A practical example of using sets to reconcile period-over-period movement for an insurance policy

In this article, I will go through various methods to join sets as well as an example of how these techniques may be used to explain year over year policyholder movement for an insurance policy.

Consider an insurance policy which has policyholders changing from year to year. What if we need to find out how many new policies came in this year? Or how many policies were terminated from the prior year? Typically, these questions can be answered using formulas in Microsoft Excel. Perhaps there is a better way…

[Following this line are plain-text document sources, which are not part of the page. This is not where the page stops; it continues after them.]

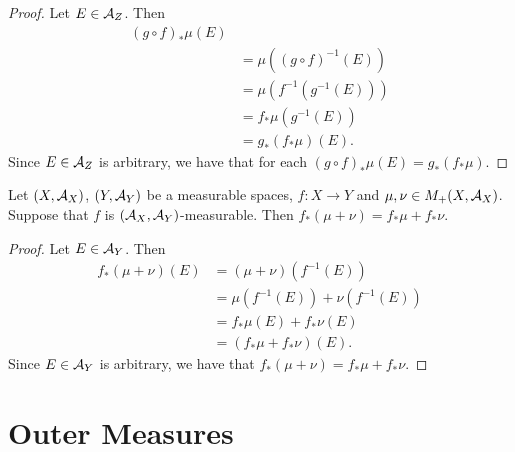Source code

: \documentclass{book}
\begin{document}
\begin{proof}
	Let $E \in \mathcal{A}_Z$. Then 
	\begin{align*}
		(g \circ f)_*\mu(E) \\
		& = \mu((g \circ f)^{-1}(E)) \\
		& = \mu(f^{-1}(g^{-1}(E))) \\
		& = f_*\mu(g^{-1}(E)) \\
		& = g_*(f_*\mu)(E).
	\end{align*}
	Since $E \in \mathcal{A}_Z$ is arbitrary, we have that for each $(g \circ f)_*\mu(E) = g_*(f_*\mu)$.
\end{proof}

\begin{ex} 
	Let $(X, \mathcal{A}_X)$, $(Y, \mathcal{A}_Y)$ be a measurable spaces, $f: X \rightarrow Y$ and $\mu, \nu \in M_+(X, \mathcal{A}_X)$. Suppose that $f$ is $(\mathcal{A}_X, \mathcal{A}_Y)$-measurable. Then $f_*(\mu + \nu) = f_*\mu + f_*\nu$.
\end{ex}

\begin{proof}
	Let $E \in \mathcal{A}_Y$. Then 
	\begin{align*}
		f_*(\mu + \nu)(E)
		& = (\mu + \nu)(f^{-1}(E)) \\
		& = \mu(f^{-1}(E)) + \nu(f^{-1}(E)) \\
		& = f_*\mu(E) + f_*\nu(E) \\
		& = (f_*\mu + f_*\nu)(E).
	\end{align*}
	Since $E \in \mathcal{A}_Y$ is arbitrary, we have that $f_*(\mu + \nu) = f_*\mu + f_*\nu$.
\end{proof}




















	
	
	
	
	
	
	
	
	
	
	
	
	
	
	
	
	\newpage
	\section{Outer Measures}
	
\end{document}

In this example, we have the following policyholder ID’s from 2021-2023, as well as a list of policies which are included on the client’s terminated policy list. For each year, we will be using sets to find:

  • has_duplicates: the number of duplicate policy ID’s

  • new_policies: policy ID’s for new policyholders

  • retained_policies: policy ID’s for policyholders who remained active from prior year

  • dropped_policies: policy ID’s for policyholders who terminated their policies during the year

  • terminated_variance: policy ID’s that do not match between the calculated dropped_policies and list of expected terminated_policies

start_year = 2021

policy_ids = {
    2021: ['PL-01', 'PL-04', 'PL-06', 'PL-07', 'PL-08'],
    2022: ['PL-01', 'PL-04', 'PL-06', 'PL-09', 'PL-09', 'PL-10'],
    2023: ['PL-04', 'PL-09', 'PL-10', 'PL-11', 'PL-14', 'PL-15', 'PL-16', 'PL-17', 'PL-18']
}

terminated_policies = {
    2022: ['PL-06', 'PL-07', 'PL-08', 'PL-09'],
    2023: ['PL-06', 'PL-01', 'PL-04']
}

has_duplicates = {2021: set(), 2022: set(), 2023: set()}
new_policies = {2022: set(), 2023: set()}
retained_policies = {2022: set(), 2023: set()}
dropped_policies = {2022: set(), 2023: set()}
terminated_variance = {2021: set(), 2022: set(), 2023: set()}

Find all items in set 1 and set 2

Mathematical Notation:`

$${set_1\cup set_2}$$

In Python, there are 2 ways to write this:

set_1 | set_2

or, equivalently:

set_1.union(set_2)

In our insurance example, we can use this notation to find all policyholder ID’s from 2021-2023.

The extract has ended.